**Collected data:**
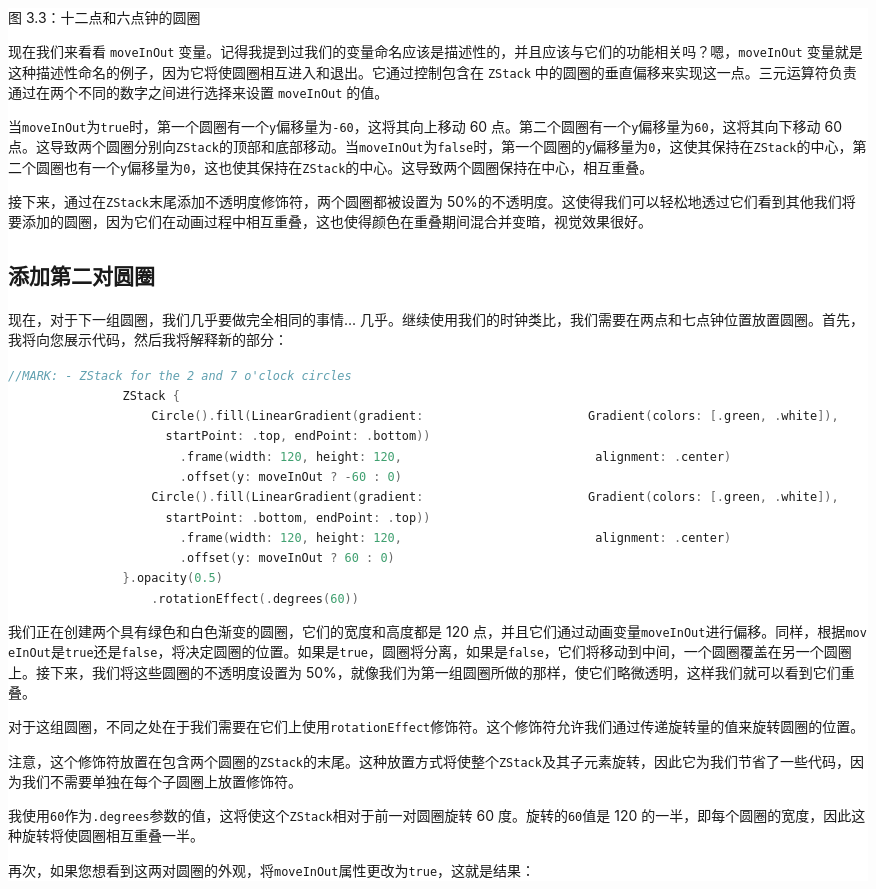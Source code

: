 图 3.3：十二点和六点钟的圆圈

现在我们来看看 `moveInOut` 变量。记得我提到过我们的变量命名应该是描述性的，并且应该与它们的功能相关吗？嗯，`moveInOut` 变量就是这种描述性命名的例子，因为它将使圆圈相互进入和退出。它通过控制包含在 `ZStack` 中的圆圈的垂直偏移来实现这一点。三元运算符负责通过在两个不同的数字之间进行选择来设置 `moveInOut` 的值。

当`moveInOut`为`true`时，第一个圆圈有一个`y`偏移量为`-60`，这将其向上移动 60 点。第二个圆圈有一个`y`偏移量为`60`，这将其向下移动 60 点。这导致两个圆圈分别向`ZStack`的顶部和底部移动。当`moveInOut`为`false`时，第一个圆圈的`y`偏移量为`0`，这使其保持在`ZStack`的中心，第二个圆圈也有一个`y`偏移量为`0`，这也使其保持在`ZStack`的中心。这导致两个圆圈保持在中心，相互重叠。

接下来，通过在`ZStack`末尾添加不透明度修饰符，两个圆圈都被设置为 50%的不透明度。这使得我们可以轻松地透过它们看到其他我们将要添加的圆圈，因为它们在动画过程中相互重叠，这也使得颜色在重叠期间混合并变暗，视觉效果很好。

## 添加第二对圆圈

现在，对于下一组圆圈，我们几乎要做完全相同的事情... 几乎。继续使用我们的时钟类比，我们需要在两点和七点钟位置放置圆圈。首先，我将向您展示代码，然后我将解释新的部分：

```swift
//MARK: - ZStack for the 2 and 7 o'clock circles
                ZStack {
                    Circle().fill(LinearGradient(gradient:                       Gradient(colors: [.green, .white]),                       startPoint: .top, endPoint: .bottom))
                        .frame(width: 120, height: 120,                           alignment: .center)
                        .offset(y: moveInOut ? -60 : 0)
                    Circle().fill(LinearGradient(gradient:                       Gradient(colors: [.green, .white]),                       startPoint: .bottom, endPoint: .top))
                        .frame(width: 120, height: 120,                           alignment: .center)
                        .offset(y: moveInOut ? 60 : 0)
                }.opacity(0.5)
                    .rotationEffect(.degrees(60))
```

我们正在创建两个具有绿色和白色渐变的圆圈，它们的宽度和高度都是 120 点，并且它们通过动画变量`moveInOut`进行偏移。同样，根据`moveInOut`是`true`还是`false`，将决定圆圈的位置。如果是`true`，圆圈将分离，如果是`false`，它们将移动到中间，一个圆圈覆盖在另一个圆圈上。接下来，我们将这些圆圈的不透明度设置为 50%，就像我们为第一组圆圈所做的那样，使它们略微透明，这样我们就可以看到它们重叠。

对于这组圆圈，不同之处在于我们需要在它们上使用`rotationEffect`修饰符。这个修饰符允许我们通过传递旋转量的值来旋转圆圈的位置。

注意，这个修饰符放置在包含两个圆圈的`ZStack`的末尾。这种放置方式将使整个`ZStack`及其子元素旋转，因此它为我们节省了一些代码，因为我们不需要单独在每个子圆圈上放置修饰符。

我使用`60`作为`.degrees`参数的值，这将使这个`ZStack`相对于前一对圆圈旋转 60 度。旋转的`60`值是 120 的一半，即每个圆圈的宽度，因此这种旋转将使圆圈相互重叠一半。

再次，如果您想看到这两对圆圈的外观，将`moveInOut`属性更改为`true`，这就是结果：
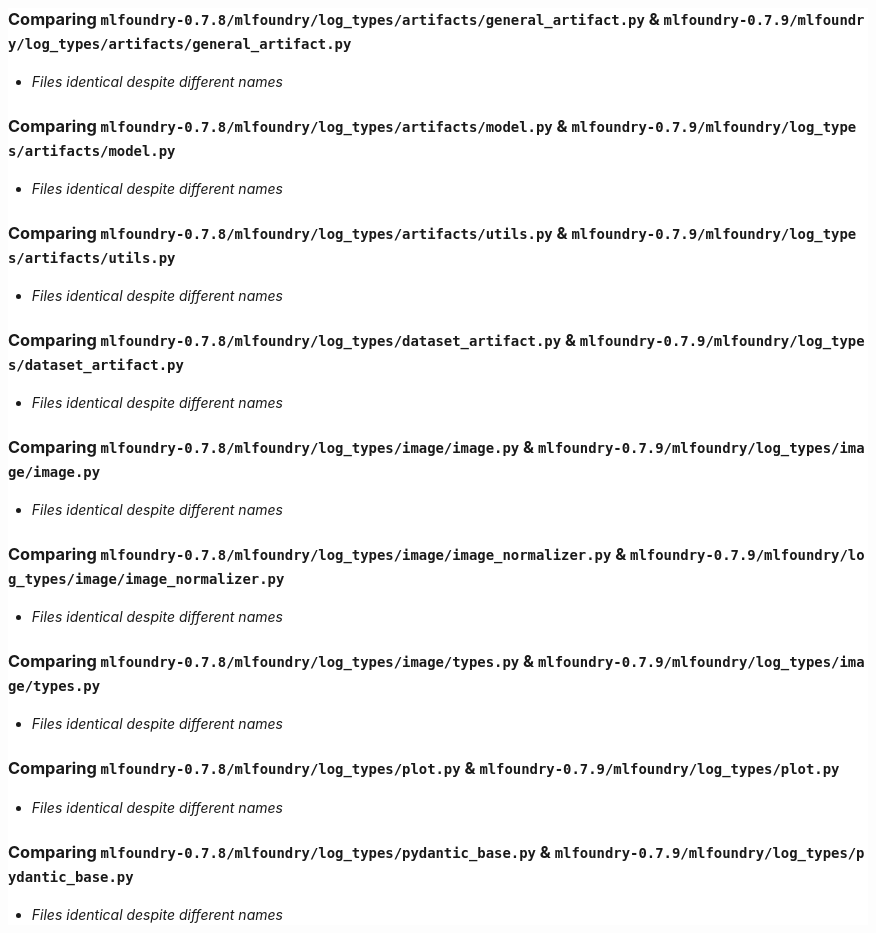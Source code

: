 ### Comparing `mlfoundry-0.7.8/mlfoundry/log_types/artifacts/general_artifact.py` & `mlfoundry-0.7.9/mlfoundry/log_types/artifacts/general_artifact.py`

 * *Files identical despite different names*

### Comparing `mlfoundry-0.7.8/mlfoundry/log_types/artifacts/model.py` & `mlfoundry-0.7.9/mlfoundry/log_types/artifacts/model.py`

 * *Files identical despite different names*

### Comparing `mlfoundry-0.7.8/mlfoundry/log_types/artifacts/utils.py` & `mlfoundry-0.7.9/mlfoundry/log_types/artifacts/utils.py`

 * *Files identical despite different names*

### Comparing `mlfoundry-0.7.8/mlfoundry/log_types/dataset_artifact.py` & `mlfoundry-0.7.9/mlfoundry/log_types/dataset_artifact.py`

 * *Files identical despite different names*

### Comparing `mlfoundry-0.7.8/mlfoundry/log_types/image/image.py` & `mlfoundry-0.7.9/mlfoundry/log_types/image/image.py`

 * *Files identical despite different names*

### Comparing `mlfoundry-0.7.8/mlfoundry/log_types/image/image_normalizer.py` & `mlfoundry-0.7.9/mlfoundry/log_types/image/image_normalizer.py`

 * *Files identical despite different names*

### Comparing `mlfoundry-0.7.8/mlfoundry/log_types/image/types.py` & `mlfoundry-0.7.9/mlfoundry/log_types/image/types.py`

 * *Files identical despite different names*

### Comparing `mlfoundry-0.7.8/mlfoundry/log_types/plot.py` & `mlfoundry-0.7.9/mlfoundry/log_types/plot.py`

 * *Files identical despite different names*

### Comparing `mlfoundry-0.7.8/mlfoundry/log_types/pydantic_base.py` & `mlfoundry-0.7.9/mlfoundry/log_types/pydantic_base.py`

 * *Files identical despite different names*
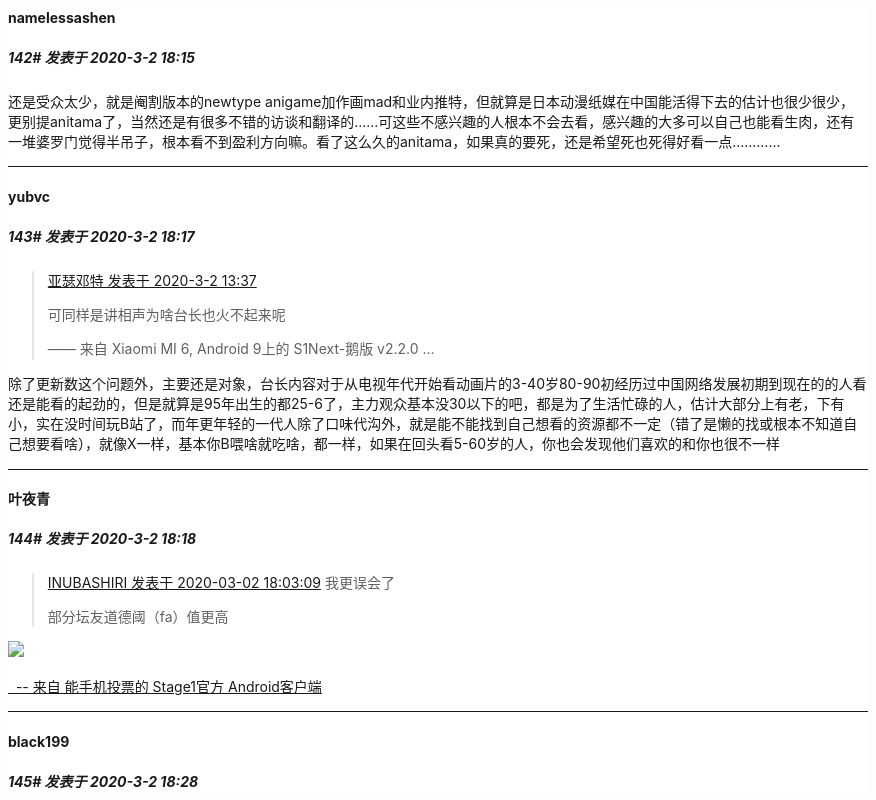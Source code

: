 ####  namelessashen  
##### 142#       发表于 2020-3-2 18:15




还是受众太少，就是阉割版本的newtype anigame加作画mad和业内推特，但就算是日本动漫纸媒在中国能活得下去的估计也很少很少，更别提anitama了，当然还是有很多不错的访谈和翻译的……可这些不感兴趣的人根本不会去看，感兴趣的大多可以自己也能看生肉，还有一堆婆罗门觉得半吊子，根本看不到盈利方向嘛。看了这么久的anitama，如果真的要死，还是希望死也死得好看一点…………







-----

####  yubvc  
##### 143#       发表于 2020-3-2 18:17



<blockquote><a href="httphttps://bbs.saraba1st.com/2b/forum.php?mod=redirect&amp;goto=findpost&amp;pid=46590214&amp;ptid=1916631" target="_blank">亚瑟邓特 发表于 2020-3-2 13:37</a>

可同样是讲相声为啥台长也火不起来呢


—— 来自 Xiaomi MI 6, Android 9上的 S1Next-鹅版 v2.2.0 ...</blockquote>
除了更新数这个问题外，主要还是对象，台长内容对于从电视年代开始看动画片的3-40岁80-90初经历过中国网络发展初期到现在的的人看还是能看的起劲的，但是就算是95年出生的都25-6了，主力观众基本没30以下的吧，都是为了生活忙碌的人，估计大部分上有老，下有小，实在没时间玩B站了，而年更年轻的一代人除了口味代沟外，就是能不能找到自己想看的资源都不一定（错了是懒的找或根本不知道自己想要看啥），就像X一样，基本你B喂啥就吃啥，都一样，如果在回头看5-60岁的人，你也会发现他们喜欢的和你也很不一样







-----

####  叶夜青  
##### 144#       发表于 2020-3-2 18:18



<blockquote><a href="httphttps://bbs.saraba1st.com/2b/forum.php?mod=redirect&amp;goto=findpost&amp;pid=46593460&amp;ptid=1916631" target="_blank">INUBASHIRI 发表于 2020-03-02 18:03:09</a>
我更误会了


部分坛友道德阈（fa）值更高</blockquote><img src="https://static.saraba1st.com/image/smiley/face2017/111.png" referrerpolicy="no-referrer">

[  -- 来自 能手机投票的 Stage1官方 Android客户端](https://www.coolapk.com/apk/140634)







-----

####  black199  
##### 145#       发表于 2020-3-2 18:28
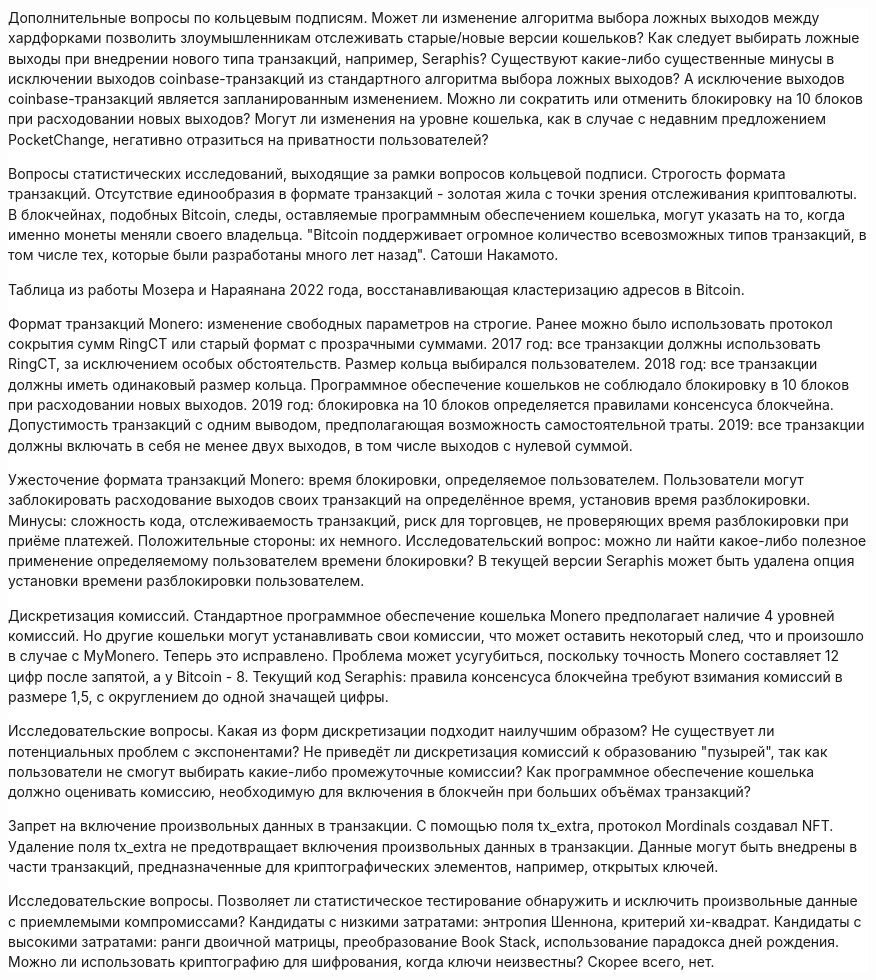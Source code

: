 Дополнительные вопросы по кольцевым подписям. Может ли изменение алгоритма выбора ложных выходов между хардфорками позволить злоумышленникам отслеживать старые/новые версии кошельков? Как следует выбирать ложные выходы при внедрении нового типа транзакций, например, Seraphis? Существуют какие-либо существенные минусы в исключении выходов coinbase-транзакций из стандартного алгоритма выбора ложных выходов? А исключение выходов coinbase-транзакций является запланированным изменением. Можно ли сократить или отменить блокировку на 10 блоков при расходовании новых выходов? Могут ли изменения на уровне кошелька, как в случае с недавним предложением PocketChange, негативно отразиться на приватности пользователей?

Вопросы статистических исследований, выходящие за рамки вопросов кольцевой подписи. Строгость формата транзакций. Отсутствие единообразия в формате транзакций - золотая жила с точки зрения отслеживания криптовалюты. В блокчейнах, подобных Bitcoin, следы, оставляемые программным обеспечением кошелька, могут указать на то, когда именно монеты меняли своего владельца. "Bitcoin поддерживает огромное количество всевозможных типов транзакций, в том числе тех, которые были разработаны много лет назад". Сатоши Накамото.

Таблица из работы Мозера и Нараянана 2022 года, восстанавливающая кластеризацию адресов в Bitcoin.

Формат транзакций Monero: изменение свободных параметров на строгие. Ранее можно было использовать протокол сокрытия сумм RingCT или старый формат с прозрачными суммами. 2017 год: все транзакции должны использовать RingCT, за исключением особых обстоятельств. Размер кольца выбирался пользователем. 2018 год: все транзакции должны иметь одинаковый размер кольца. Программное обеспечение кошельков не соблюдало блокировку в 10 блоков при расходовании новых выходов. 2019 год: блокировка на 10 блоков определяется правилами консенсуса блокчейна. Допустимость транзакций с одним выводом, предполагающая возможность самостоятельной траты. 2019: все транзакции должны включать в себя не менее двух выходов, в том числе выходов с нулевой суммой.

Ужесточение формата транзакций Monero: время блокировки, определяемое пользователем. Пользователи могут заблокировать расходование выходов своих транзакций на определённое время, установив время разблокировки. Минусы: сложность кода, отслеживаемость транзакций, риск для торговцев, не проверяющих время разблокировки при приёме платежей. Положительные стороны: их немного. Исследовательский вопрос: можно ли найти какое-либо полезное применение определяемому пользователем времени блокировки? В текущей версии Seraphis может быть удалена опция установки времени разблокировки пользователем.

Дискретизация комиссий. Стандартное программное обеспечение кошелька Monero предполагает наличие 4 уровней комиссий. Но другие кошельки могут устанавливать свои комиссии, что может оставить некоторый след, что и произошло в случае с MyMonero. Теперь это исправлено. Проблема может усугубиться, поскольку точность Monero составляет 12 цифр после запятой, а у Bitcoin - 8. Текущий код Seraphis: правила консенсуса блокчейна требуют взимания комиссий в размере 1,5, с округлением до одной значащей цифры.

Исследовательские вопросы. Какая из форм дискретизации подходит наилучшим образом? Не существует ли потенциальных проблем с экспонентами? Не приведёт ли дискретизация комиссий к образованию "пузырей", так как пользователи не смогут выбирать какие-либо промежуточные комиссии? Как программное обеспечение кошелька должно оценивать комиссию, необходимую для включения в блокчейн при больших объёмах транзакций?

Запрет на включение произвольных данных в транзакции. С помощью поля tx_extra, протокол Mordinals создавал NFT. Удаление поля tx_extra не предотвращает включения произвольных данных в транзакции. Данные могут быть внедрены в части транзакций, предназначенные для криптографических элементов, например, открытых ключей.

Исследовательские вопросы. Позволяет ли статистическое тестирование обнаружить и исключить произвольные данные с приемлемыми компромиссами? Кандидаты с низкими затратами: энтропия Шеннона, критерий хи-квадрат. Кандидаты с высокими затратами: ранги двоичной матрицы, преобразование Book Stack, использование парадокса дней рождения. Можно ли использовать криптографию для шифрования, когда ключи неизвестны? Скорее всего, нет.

**Activity:** Scan the records above. Return every line with "goto" in it.

**Worked solution:**
<blockquote><a href="httphttps://bbs.saraba1st.com/2b/forum.php?mod=redirect&amp;goto=findpost&amp;pid=46590214&amp;ptid=1916631" target="_blank">亚瑟邓特 发表于 2020-3-2 13:37</a>
<blockquote><a href="httphttps://bbs.saraba1st.com/2b/forum.php?mod=redirect&amp;goto=findpost&amp;pid=46593460&amp;ptid=1916631" target="_blank">INUBASHIRI 发表于 2020-03-02 18:03:09</a>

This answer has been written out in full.